Given data:
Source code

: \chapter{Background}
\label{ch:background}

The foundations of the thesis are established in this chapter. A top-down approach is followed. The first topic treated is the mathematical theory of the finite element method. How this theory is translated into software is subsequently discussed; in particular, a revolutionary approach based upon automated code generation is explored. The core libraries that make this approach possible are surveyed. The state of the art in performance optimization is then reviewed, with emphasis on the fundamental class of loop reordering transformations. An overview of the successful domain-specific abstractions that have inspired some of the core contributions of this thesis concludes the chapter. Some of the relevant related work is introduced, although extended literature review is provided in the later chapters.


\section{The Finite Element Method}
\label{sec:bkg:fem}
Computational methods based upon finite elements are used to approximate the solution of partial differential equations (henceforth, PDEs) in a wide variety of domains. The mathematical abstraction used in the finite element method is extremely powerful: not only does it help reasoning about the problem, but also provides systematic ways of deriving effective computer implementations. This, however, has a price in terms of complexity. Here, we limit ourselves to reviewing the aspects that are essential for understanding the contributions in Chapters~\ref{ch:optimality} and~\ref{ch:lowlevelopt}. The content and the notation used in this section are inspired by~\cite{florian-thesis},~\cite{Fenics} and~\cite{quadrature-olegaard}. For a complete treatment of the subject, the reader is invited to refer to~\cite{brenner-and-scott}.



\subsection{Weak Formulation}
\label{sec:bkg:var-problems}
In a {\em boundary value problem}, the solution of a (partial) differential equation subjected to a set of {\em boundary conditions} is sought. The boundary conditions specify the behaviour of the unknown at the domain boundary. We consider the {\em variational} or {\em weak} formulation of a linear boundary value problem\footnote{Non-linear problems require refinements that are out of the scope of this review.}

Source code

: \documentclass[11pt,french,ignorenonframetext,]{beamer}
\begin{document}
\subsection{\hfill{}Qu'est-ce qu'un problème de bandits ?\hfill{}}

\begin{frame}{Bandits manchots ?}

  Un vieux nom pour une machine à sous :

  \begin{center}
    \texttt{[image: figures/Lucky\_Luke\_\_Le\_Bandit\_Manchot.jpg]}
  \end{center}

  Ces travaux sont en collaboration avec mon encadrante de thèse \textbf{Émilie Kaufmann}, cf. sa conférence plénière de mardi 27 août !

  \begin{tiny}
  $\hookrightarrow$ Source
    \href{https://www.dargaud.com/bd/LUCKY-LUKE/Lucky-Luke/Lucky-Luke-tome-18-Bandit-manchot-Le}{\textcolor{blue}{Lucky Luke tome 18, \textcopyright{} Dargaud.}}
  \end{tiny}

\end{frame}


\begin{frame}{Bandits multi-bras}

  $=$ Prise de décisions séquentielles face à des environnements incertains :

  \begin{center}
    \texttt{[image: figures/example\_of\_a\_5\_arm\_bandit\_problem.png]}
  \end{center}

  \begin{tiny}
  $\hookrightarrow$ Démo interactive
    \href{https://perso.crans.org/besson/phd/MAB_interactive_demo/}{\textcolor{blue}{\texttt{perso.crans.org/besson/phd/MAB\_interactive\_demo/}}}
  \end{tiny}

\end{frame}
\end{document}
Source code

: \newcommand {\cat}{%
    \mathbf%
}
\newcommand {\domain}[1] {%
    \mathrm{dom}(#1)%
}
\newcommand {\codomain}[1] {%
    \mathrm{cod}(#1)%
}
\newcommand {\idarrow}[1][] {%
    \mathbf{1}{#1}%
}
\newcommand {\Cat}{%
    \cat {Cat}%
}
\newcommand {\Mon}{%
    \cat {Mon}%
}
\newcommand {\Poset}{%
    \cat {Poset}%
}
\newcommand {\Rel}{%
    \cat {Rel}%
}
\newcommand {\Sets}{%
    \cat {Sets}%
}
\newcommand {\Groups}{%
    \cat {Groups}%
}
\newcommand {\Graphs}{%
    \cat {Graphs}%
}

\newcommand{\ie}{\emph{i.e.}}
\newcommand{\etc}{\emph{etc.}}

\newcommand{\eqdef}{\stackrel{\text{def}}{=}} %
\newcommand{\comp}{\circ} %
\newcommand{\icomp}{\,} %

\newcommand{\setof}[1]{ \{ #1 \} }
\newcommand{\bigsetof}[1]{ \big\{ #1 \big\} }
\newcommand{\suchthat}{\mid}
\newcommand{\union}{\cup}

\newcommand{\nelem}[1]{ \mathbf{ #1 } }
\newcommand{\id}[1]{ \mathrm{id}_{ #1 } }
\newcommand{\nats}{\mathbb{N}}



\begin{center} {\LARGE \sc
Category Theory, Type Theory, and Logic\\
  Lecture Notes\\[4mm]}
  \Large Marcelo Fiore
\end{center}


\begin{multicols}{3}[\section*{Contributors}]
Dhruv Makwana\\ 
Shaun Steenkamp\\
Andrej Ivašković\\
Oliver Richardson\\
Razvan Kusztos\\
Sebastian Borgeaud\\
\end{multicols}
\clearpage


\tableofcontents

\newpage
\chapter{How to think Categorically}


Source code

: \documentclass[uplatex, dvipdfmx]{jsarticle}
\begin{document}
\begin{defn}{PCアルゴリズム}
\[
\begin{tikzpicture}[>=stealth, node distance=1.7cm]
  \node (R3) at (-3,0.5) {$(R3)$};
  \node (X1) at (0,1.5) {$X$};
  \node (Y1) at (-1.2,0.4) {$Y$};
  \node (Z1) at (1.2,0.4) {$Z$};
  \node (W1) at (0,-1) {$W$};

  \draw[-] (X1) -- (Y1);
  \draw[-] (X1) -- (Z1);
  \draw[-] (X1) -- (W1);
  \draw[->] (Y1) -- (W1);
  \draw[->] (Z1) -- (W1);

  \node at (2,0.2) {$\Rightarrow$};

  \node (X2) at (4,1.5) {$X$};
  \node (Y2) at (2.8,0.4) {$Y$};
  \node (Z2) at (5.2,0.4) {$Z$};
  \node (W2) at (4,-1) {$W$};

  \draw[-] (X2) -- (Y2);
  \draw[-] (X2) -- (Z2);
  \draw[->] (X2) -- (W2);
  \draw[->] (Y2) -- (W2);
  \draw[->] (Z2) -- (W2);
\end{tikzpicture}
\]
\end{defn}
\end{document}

Aim of the task: What number of lines in the listing above hold the string "Lucky"? Give that number and nothing else.

Written solution: 2